Freedom of speech and of expression, like all constitutional freedoms, is not absolute and
that freedom of expression needs on occasion to be adjusted to and accommodated with the
requirements of equally important public interests.

Philippine Lawyers Association vs. Agrava G. R. No. L-12426 February 16, 1959

FACTS:
A petition was filed by the petitioner for prohibition and injunction against Celedonio Agrava,
in his capacity as Director of the Philippines Patent Office. On May 27, 1957, respondent
Director issued a circular announcing that he had scheduled for June 27, 1957 an
examination for the purpose of determining who are qualified to practice as patent attorneys
before the Philippines Patent Office. The petitioner contends that one who has passed the
bar examinations and is licensed by the Supreme Court to practice law in the Philippines and
who is in good standing, is duly qualified to practice before the Philippines Patent Office and
that the respondent Director’s holding an examination for the purpose is in excess of his
jurisdiction and is in violation of the law.The respondent, in reply, maintains the prosecution
of patent cases “ does not involve entirely or purely the practice of law but includes the
application of scientific and technical knowledge and training as a matter of actual practice
so as to include engineers and other individuals who passed the examination can practice
before the Patent office. Furthermore, he stressed that for the long time he is holding tests,
this is the first time that his right has been questioned formally.

ISSUE:
Whether or not the appearance before the patent Office and the preparation and the
prosecution of patent application, etc., constitutes or is included in the practice of law.
HELD:
The Supreme Court held that the practice of law includes such appearance before the
Patent Office, the representation of applicants, oppositors, and other persons, and the
prosecution of their applications for patent, their opposition thereto, or the enforcement of
their rights in patent cases. Moreover, the practice before the patent Office involves the
interpretation and application of other laws and legal principles, as well as the existence of
facts to be established in accordance with the law of evidence and procedure. The practice
of law is not limited to the conduct of cases or litigation in court but also embraces all other
matters connected with the law and any work involving the determination by the legal mind
of the legal effects of facts and conditions. Furthermore, the law provides that any party may
appeal to the Supreme Court from any final order or decision of the director. Thus, if the
transactions of business in the Patent Office involved exclusively or mostly technical and
scientific knowledge and training, then logically, the appeal should be taken not to a court or
judicial body, but rather to a board of scientists, engineers or technical men, which is not the
case.

Echegaray vs. Secretary of Justice, 316 Phil. 76

FACTS:

On January 4, 1999, the SC issued a TRO staying the execution of petitioner Leo Echegaray
scheduled on that same day. The public respondent Justice Secretary assailed the issuance
of the TRO arguing that the action of the SC not only violated the rule on finality of judgment
but also encroached on the power of the executive to grant reprieve.

ISSUE:
Whether or not the court abused its discretion in granting a Temporary Restraining Order
(TRO) on the execution of Echegaray despite the fact that the finality of judgment has
already been rendered… that by granting the TRO, the Honorable Court has in effect
granted reprieve which is an executive function.

HELD:

No. Respondents cited sec 19, art VII. The provision is simply the source of power of the
President to grant reprieves, commutations, and pardons and remit fines and forfeitures after
conviction by final judgment. The provision, however, cannot be interpreted as denying the
power of courts to control the enforcement of their decisions after their finality.

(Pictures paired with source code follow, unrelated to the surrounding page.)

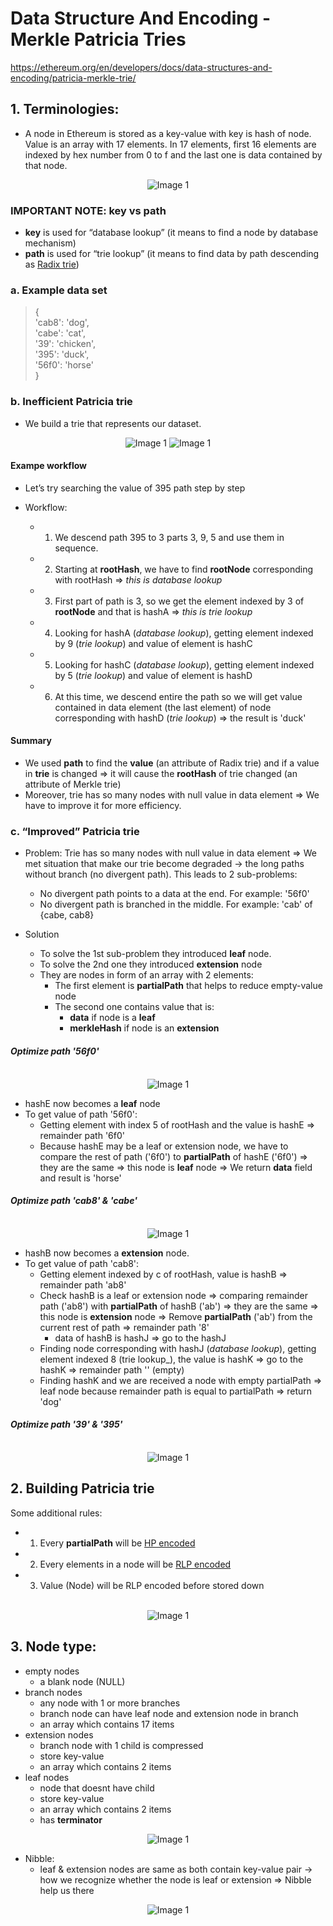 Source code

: # **Data Structure And Encoding - Merkle Patricia Tries**

https://ethereum.org/en/developers/docs/data-structures-and-encoding/patricia-merkle-trie/

## **1. Terminologies:**

- A node in Ethereum is stored as a key-value with key is hash of node. Value is an array with 17 elements. In 17 elements, first 16 elements are indexed by hex number from 0 to f and the last one is data contained by that node.

<div class="image-container" align="center">
<img src="img/Merkle-Patricia-Trie-node.webp" alt="Image 1"  >
</div>

### IMPORTANT NOTE: **key vs path**

- **key** is used for “database lookup” (it means to find a node by database mechanism)
- **path** is used for “trie lookup” (it means to find data by path descending as [Radix trie](/6.5-DataStructures-Radix-Trie.md))

### **a. Example data set**

> {<br>
> 'cab8': 'dog',<br>
> 'cabe': 'cat',<br>
> '39': 'chicken',<br>
> '395': 'duck',<br>
> '56f0': 'horse'<br>
> }

### **b. Inefficient Patricia trie**

- We build a trie that represents our dataset.

<div class="image-container" align="center">
<img src="img/Merkle-Patricia-Trie-Inefficient-Patricia-trie.webp" alt="Image 1"  >
<img src="img/Merkle-Patricia-Trie-Inefficient-Patricia-trie-2.png" alt="Image 1"  >
</div>

#### **Exampe workflow**

- Let’s try searching the value of 395 path step by step

- Workflow:
  - 1. We descend path 395 to 3 parts 3, 9, 5 and use them in sequence.
  - 2. Starting at **rootHash**, we have to find **rootNode** corresponding with rootHash => _this is database lookup_
  - 3. First part of path is 3, so we get the element indexed by 3 of **rootNode** and that is hashA => _this is trie lookup_
  - 4. Looking for hashA (_database lookup_), getting element indexed by 9 (_trie lookup_) and value of element is hashC
  - 5. Looking for hashC (_database lookup_), getting element indexed by 5 (_trie lookup_) and value of element is hashD
  - 6. At this time, we descend entire the path so we will get value contained in data element (the last element) of node corresponding with hashD (_trie lookup_) => the result is 'duck'

#### **Summary**

- We used **path** to find the **value** (an attribute of Radix trie) and if a value in **trie** is changed => it will cause the **rootHash** of trie changed (an attribute of Merkle trie)
- Moreover, trie has so many nodes with null value in data element => We have to improve it for more efficiency.

### **c. “Improved” Patricia trie**

- Problem: Trie has so many nodes with null value in data element => We met situation that make our trie become degraded -> the long paths without branch (no divergent path). This leads to 2 sub-problems:

  - No divergent path points to a data at the end. For example: '56f0'
  - No divergent path is branched in the middle. For example: 'cab' of {cabe, cab8}

- Solution
  - To solve the 1st sub-problem they introduced **leaf** node.
  - To solve the 2nd one they introduced **extension** node
  - They are nodes in form of an array with 2 elements:
    - The first element is **partialPath** that helps to reduce empty-value node
    - The second one contains value that is:
      - **data** if node is a **leaf**
      - **merkleHash** if node is an **extension**

#### **_Optimize path '56f0'_**

<div class="image-container" align="center">
<br>
<img src="img/Merkle-Patricia-Trie-Improved-1.png" alt="Image 1"  >
</div>

- hashE now becomes a **leaf** node
- To get value of path '56f0':
  - Getting element with index 5 of rootHash and the value is hashE => remainder path '6f0'
  - Because hashE may be a leaf or extension node, we have to compare the rest of path ('6f0') to **partialPath** of hashE ('6f0') => they are the same => this node is **leaf** node => We return **data** field and result is 'horse'

#### **_Optimize path 'cab8' & 'cabe'_**

<div class="image-container" align="center">
<br>
<img src="img/Merkle-Patricia-Trie-Improved-2.png" alt="Image 1"  >
</div>

- hashB now becomes a **extension** node.
- To get value of path 'cab8':
  - Getting element indexed by c of rootHash, value is hashB => remainder path 'ab8'
  - Check hashB is a leaf or extension node => comparing remainder path ('ab8') with **partialPath** of hashB ('ab') => they are the same => this node is **extension** node => Remove **partialPath** ('ab') from the current rest of path => remainder path '8'
    - data of hashB is hashJ => go to the hashJ
  - Finding node corresponding with hashJ (_database lookup_), getting element indexed 8 (trie lookup\_), the value is hashK => go to the hashK => remainder path '' (empty)
  - Finding hashK and we are received a node with empty partialPath => leaf node because remainder path is equal to partialPath => return 'dog'

#### **_Optimize path '39' & '395'_**

<div class="image-container" align="center">
<br>
<img src="img/Merkle-Patricia-Trie-Improved-3.png" alt="Image 1"  >
</div>

## **2. Building Patricia trie**

Some additional rules:

- 1. Every **partialPath** will be [HP encoded](/6.4-DataStructures-HP.md)
- 2. Every elements in a node will be [RLP encoded](/6.3-DataStructures-RLP.md)
- 3. Value (Node) will be RLP encoded before stored down

<div class="image-container" align="center">
<br>
<img src="img/Merkle-Patricia-Tries-2.png" alt="Image 1"  >
</div>

## **3. Node type:**

- empty nodes
  - a blank node (NULL)
- branch nodes
  - any node with 1 or more branches
  - branch node can have leaf node and extension node in branch
  - an array which contains 17 items
- extension nodes
  - branch node with 1 child is compressed
  - store key-value
  - an array which contains 2 items
- leaf nodes
  - node that doesnt have child
  - store key-value
  - an array which contains 2 items
  - has **terminator**

<div class="image-container" align="center">
<img src="img/Merkle-Patricia-Trie-nodes-types.png" alt="Image 1"  >
</div>

- Nibble:
  - leaf & extension nodes are same as both contain key-value pair -> how we recognize whether the node is leaf or extension => Nibble help us there

<div class="image-container" align="center">
<img src="img/Merkle-Patricia-Trie-nodes-types-example.png" alt="Image 1"  >
</div>
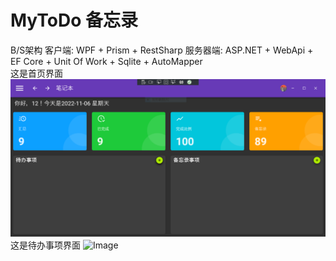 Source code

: # MyToDo 备忘录 
B/S架构 
客户端: WPF + Prism + RestSharp 
服务器端: ASP.NET + WebApi + EF Core + Unit Of Work + Sqlite + AutoMapper   
这是首页界面
![Image](./Main.PNG)
这是待办事项界面
![Image](./Index.PNG)
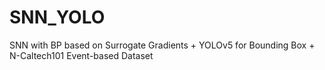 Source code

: # SNN_YOLO
SNN with BP based on Surrogate Gradients + YOLOv5 for Bounding Box + N-Caltech101 Event-based Dataset

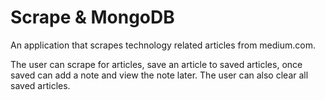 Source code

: # Scrape & MongoDB

An application that scrapes technology related articles from medium.com.

The user can scrape for articles, save an article to saved articles, once saved can add a note and view the note later.
The user can also clear all saved articles.
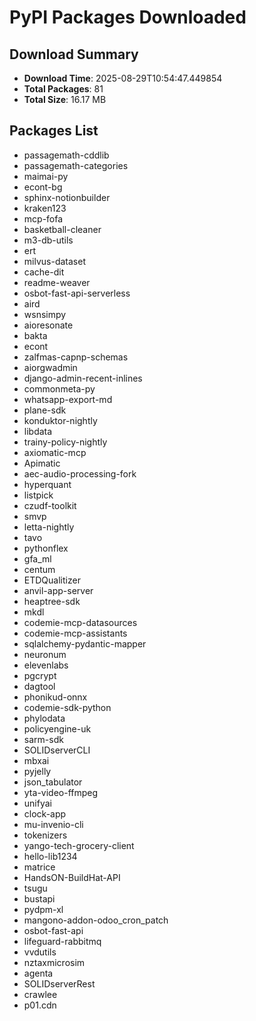 # PyPI Packages Downloaded

## Download Summary
- **Download Time**: 2025-08-29T10:54:47.449854
- **Total Packages**: 81
- **Total Size**: 16.17 MB

## Packages List
- passagemath-cddlib
- passagemath-categories
- maimai-py
- econt-bg
- sphinx-notionbuilder
- kraken123
- mcp-fofa
- basketball-cleaner
- m3-db-utils
- ert
- milvus-dataset
- cache-dit
- readme-weaver
- osbot-fast-api-serverless
- aird
- wsnsimpy
- aioresonate
- bakta
- econt
- zalfmas-capnp-schemas
- aiorgwadmin
- django-admin-recent-inlines
- commonmeta-py
- whatsapp-export-md
- plane-sdk
- konduktor-nightly
- libdata
- trainy-policy-nightly
- axiomatic-mcp
- Apimatic
- aec-audio-processing-fork
- hyperquant
- listpick
- czudf-toolkit
- smvp
- letta-nightly
- tavo
- pythonflex
- gfa_ml
- centum
- ETDQualitizer
- anvil-app-server
- heaptree-sdk
- mkdl
- codemie-mcp-datasources
- codemie-mcp-assistants
- sqlalchemy-pydantic-mapper
- neuronum
- elevenlabs
- pgcrypt
- dagtool
- phonikud-onnx
- codemie-sdk-python
- phylodata
- policyengine-uk
- sarm-sdk
- SOLIDserverCLI
- mbxai
- pyjelly
- json_tabulator
- yta-video-ffmpeg
- unifyai
- clock-app
- mu-invenio-cli
- tokenizers
- yango-tech-grocery-client
- hello-lib1234
- matrice
- HandsON-BuildHat-API
- tsugu
- bustapi
- pydpm-xl
- mangono-addon-odoo_cron_patch
- osbot-fast-api
- lifeguard-rabbitmq
- vvdutils
- nztaxmicrosim
- agenta
- SOLIDserverRest
- crawlee
- p01.cdn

The powers of the Executive, the Legislative and the Judiciary to save the life of a death
convict do not exclude each other for the simple reason that there is no higher right than the
right to life.

For the public respondents therefore to contend that only the Executive can protect the right
to life of an accused after his final conviction is to violate the principle of co-equal and
coordinate powers of the three branches of our government.

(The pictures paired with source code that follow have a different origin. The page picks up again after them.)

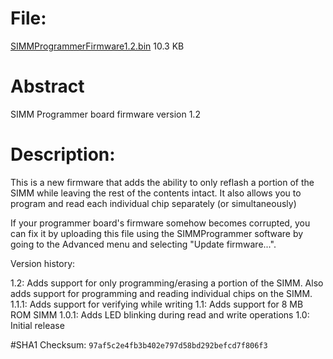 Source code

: # File:
[SIMMProgrammerFirmware1.2.bin](SIMMProgrammerFirmware1.2.bin)   10.3 KB

# Abstract
SIMM Programmer board firmware version 1.2

# Description:
This is a new firmware that adds the ability to only reflash a portion of the SIMM while leaving the rest of the contents intact. It also allows you to program and read each individual chip separately (or simultaneously)

If your programmer board's firmware somehow becomes corrupted, you can fix it by uploading this file using the SIMMProgrammer software by going to the Advanced menu and selecting "Update firmware...".

Version history:

1.2: Adds support for only programming/erasing a portion of the SIMM. Also adds support for programming and reading individual chips on the SIMM.
1.1.1: Adds support for verifying while writing
1.1: Adds support for 8 MB ROM SIMM
1.0.1: Adds LED blinking during read and write operations
1.0: Initial release

#SHA1 Checksum:
`97af5c2e4fb3b402e797d58bd292befcd7f806f3`
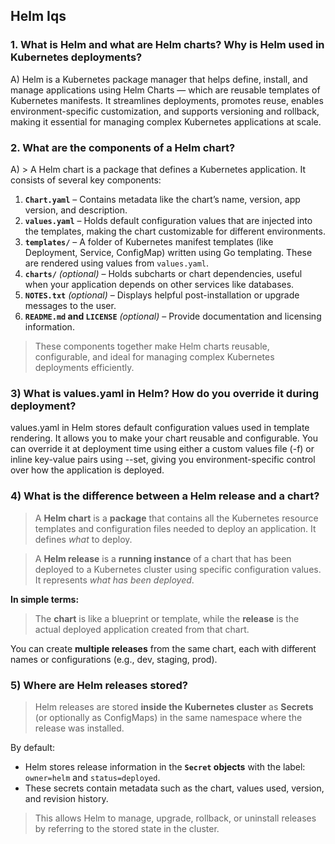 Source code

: ## Helm Iqs

### 1. What is Helm and what are Helm charts? Why is Helm used in Kubernetes deployments?

A) Helm is a Kubernetes package manager that helps define, install, and manage applications using Helm Charts — which are reusable templates of Kubernetes manifests. It streamlines deployments, promotes reuse, enables environment-specific customization, and supports versioning and rollback, making it essential for managing complex Kubernetes applications at scale.<br>

### 2. What are the components of a Helm chart?

A) > A Helm chart is a package that defines a Kubernetes application. It consists of several key components:

1. **`Chart.yaml`** – Contains metadata like the chart’s name, version, app version, and description.
2. **`values.yaml`** – Holds default configuration values that are injected into the templates, making the chart customizable for different environments.
3. **`templates/`** – A folder of Kubernetes manifest templates (like Deployment, Service, ConfigMap) written using Go templating. These are rendered using values from `values.yaml`.
4. **`charts/`** *(optional)* – Holds subcharts or chart dependencies, useful when your application depends on other services like databases.
5. **`NOTES.txt`** *(optional)* – Displays helpful post-installation or upgrade messages to the user.
6. **`README.md` and `LICENSE`** *(optional)* – Provide documentation and licensing information.

> These components together make Helm charts reusable, configurable, and ideal for managing complex Kubernetes deployments efficiently.

### 3) What is values.yaml in Helm? How do you override it during deployment?

values.yaml in Helm stores default configuration values used in template rendering. It allows you to make your chart reusable and configurable. You can override it at deployment time using either a custom values file (-f) or inline key-value pairs using --set, giving you environment-specific control over how the application is deployed.

### 4) What is the difference between a Helm release and a chart?

> A **Helm chart** is a **package** that contains all the Kubernetes resource templates and configuration files needed to deploy an application. It defines *what* to deploy.

> A **Helm release** is a **running instance** of a chart that has been deployed to a Kubernetes cluster using specific configuration values. It represents *what has been deployed*.

**In simple terms:**

> The **chart** is like a blueprint or template, while the **release** is the actual deployed application created from that chart.

You can create **multiple releases** from the same chart, each with different names or configurations (e.g., dev, staging, prod).

### 5) Where are Helm releases stored?

> Helm releases are stored **inside the Kubernetes cluster** as **Secrets** (or optionally as ConfigMaps) in the same namespace where the release was installed.

By default:

* Helm stores release information in the **`Secret` objects** with the label:
  `owner=helm` and `status=deployed`.
* These secrets contain metadata such as the chart, values used, version, and revision history.

> This allows Helm to manage, upgrade, rollback, or uninstall releases by referring to the stored state in the cluster.
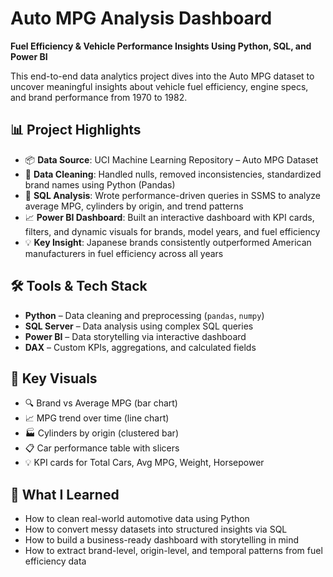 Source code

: # Auto MPG Analysis Dashboard

**Fuel Efficiency & Vehicle Performance Insights Using Python, SQL, and Power BI**

This end-to-end data analytics project dives into the Auto MPG dataset to uncover meaningful insights about vehicle fuel efficiency, engine specs, and brand performance from 1970 to 1982.

## 📊 Project Highlights

- 📦 **Data Source**: UCI Machine Learning Repository – Auto MPG Dataset  
- 🧹 **Data Cleaning**: Handled nulls, removed inconsistencies, standardized brand names using Python (Pandas)  
- 🧠 **SQL Analysis**: Wrote performance-driven queries in SSMS to analyze average MPG, cylinders by origin, and trend patterns  
- 📈 **Power BI Dashboard**: Built an interactive dashboard with KPI cards, filters, and dynamic visuals for brands, model years, and fuel efficiency  
- 💡 **Key Insight**: Japanese brands consistently outperformed American manufacturers in fuel efficiency across all years

## 🛠 Tools & Tech Stack

- **Python** – Data cleaning and preprocessing (`pandas`, `numpy`)  
- **SQL Server** – Data analysis using complex SQL queries  
- **Power BI** – Data storytelling via interactive dashboard  
- **DAX** – Custom KPIs, aggregations, and calculated fields

## 📌 Key Visuals

- 🔍 Brand vs Average MPG (bar chart)
- 📈 MPG trend over time (line chart)
- 🏭 Cylinders by origin (clustered bar)
- 📋 Car performance table with slicers
- 💡 KPI cards for Total Cars, Avg MPG, Weight, Horsepower

## 🧠 What I Learned

- How to clean real-world automotive data using Python  
- How to convert messy datasets into structured insights via SQL  
- How to build a business-ready dashboard with storytelling in mind  
- How to extract brand-level, origin-level, and temporal patterns from fuel efficiency data

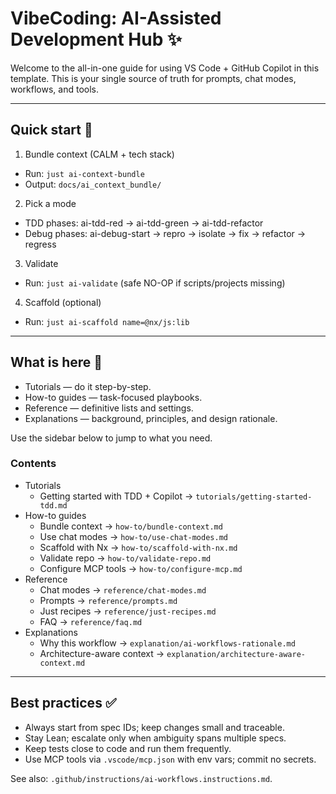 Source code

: # VibeCoding: AI-Assisted Development Hub ✨

Welcome to the all-in-one guide for using VS Code + GitHub Copilot in this template. This is your single source of truth for prompts, chat modes, workflows, and tools.

---

## Quick start 🚀

1) Bundle context (CALM + tech stack)
- Run: `just ai-context-bundle`
- Output: `docs/ai_context_bundle/`

2) Pick a mode
- TDD phases: ai-tdd-red → ai-tdd-green → ai-tdd-refactor
- Debug phases: ai-debug-start → repro → isolate → fix → refactor → regress

3) Validate
- Run: `just ai-validate` (safe NO-OP if scripts/projects missing)

4) Scaffold (optional)
- Run: `just ai-scaffold name=@nx/js:lib`

---

## What is here 🧭

- Tutorials — do it step-by-step.
- How-to guides — task-focused playbooks.
- Reference — definitive lists and settings.
- Explanations — background, principles, and design rationale.

Use the sidebar below to jump to what you need.

### Contents
- Tutorials
  - Getting started with TDD + Copilot → `tutorials/getting-started-tdd.md`
- How-to guides
  - Bundle context → `how-to/bundle-context.md`
  - Use chat modes → `how-to/use-chat-modes.md`
  - Scaffold with Nx → `how-to/scaffold-with-nx.md`
  - Validate repo → `how-to/validate-repo.md`
  - Configure MCP tools → `how-to/configure-mcp.md`
- Reference
  - Chat modes → `reference/chat-modes.md`
  - Prompts → `reference/prompts.md`
  - Just recipes → `reference/just-recipes.md`
  - FAQ → `reference/faq.md`
- Explanations
  - Why this workflow → `explanation/ai-workflows-rationale.md`
  - Architecture-aware context → `explanation/architecture-aware-context.md`

---

## Best practices ✅
- Always start from spec IDs; keep changes small and traceable.
- Stay Lean; escalate only when ambiguity spans multiple specs.
- Keep tests close to code and run them frequently.
- Use MCP tools via `.vscode/mcp.json` with env vars; commit no secrets.

See also: `.github/instructions/ai-workflows.instructions.md`.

In Re: Exemption of the NTC from payment of filing fee, A.M. NO. 05-10-20-SC, March
10, 2000
D. GOOD MORAL CHARACTER

Royong vs. Oblena, 7 SCRA 859

FACTS:

• Complainant Josefina Royong charge the respondent Ariston Oblena, a member of the bar
and bench, with rape. The Solicitor General immediately conducted an investigation and
found out that there was no rape, the carnal knowledge between complainant and
respondent seems to be consensual sex.
• In view of his own findings as a result of his investigation, that even if respondent did not
commit the alleged rape, nevertheless, he was guilty of other misconduct. The Solicitor
General made another complaint charging the respondent of falsely and deliberately alleging
in his application for admission to the bar that he is a person of good moral character, of
living adulterously with Briccia Angeles at the same time maintaining illicit relations with the
18 year old Josefina Royong. Thus rendering him unfit to practice law, praying that this Court
render judgment ordering the permanent removal of the respondent as lawyer and judge.

ISSUE:

Whether or not the illicit relation of the respondent with Josefina Royong and the adulterous
cohabitation of respondent with Briccia Angeles warrants disbarment.

HELD:

Ariston Oblena was disbarred.

The continued possession of a fair private and professional character or a good moral
character is a requisite condition for the rightful continuance in the practice of law for one
who has been admitted, and its loss requires suspension or disbarment even though the
statutes do not specify that as ground for disbarment.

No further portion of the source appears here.